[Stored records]
=== Begin Enclosure ===
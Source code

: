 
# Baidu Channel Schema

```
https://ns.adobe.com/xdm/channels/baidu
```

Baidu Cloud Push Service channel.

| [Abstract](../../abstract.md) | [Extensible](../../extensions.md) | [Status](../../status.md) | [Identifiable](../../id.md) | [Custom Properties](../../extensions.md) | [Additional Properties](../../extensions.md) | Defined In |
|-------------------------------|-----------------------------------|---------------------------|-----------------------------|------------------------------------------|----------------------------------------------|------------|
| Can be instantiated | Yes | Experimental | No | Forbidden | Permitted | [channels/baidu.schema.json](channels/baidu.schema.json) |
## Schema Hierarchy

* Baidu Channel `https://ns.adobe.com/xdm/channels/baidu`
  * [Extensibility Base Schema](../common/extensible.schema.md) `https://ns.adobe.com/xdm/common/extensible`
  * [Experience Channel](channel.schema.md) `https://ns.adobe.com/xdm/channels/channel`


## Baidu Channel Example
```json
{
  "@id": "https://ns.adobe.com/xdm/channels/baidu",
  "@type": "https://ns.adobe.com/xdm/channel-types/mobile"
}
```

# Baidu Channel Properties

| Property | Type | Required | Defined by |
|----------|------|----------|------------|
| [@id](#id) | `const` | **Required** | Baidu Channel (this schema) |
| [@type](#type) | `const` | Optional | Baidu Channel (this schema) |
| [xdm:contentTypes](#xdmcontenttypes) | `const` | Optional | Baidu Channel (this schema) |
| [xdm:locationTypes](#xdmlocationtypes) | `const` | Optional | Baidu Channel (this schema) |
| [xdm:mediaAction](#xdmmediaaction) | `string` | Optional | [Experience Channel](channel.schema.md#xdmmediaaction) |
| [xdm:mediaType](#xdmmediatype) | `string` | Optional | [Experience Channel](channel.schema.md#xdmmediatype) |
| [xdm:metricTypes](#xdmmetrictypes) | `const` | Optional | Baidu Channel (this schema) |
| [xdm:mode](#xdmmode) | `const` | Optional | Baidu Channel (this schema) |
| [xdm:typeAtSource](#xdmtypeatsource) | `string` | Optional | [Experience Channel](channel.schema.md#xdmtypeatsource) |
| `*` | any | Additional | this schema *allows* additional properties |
=== End Enclosure ===
== Task directions ==
Work through the data line by line and state how many lines have the string "Defined"; add nothing else.

== Answer to this problem ==
2